Wednesday, April 25, 2012

John Steinbeck's Once There Was A War


By Richard K. Barry


For some reason I got heavily into reading books about war over the winter. I'm generally not a great fan of war, all that death and destruction. Still, as a concept it has played a fairly significant role in the shape of the world we know, as unfortunate as that is.

I'm reasonably certain that trying to understand war, the experiences of people caught up in it, and the geopolitical consequences of it, doesn't make me a hawk. I'm grateful that I have never had to be anywhere near it, but I am fascinated by it.

Anyway, enough explaining, apologizing, whatever.

In the middle of looking for things on the subject to read, I walked over to one of my bookcases and pulled down John Steinbeck's Once There Was A War. The book was published in 1958. It is a collection of articles written by Steinbeck while he was a war correspondent in Europe for the New York Herald Tribune from June to December 1943. The book seems to be categorized as a non-fiction novel.

Here's a very useful entry from the Wiki on the book:

Steinbeck did not report 'straight news', as he put it: he did not cover battles, or interview national or military leaders. As befitted the author of The Grapes of Wrath, Steinbeck wrote about the experiences of the ordinary people, those who were doing the actual fighting, and those who did the vast number of unglamorous but vital support jobs which kept the armed forces operating.

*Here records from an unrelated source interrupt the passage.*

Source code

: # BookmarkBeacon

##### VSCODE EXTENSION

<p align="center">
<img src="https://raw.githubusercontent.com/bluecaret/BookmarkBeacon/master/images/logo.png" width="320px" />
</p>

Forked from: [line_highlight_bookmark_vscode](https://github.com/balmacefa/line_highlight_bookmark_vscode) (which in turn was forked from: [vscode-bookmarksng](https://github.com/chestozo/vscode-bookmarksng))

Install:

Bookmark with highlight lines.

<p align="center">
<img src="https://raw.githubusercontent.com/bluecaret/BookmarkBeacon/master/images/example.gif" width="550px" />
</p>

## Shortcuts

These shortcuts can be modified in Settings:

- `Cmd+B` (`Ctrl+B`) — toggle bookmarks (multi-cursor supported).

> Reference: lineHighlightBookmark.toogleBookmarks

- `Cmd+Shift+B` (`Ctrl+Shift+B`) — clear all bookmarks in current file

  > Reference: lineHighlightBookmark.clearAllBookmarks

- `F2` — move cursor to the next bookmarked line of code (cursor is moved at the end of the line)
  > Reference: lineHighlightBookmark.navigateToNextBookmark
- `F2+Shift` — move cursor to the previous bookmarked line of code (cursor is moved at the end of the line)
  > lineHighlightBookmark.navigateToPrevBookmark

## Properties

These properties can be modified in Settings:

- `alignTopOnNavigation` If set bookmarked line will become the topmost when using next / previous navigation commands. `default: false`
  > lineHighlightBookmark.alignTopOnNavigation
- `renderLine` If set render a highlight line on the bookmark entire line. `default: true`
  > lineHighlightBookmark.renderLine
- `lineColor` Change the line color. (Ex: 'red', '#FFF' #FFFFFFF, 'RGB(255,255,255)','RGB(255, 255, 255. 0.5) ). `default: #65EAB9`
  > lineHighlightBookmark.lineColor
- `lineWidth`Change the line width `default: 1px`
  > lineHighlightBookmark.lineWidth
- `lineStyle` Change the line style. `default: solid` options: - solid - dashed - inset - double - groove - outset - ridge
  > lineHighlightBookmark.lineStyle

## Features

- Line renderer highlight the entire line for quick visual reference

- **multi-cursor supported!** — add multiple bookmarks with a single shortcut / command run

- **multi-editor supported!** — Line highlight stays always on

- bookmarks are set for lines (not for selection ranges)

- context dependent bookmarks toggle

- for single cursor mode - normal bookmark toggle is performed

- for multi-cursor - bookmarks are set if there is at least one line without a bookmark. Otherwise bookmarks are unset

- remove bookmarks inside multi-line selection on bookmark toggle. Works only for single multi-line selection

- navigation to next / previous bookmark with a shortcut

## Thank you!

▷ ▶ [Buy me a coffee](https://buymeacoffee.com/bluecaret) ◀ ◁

Obviously, as these were newspaper dispatches, each story is quite brief. The entire book isn't 200 pages. As the entry also indicates:
Steinbeck's articles include descriptions of life on a troop transporter, an account of the liberation of a small Sicilian town, a description of how homesick US soldiers tried to grow their native vegetables in the English garden where they billeted, and an account of how a detachment of US paratroopers tricked the German garrison at Ventotene into surrendering.


I've read my share of Steinbeck, the ones that most people know. I hadn't come across this one, though it was on my shelf, not that it's unusual that I would be unaware of a book on my own shelf.

It's a great little read by one of the best writers of the 20th century.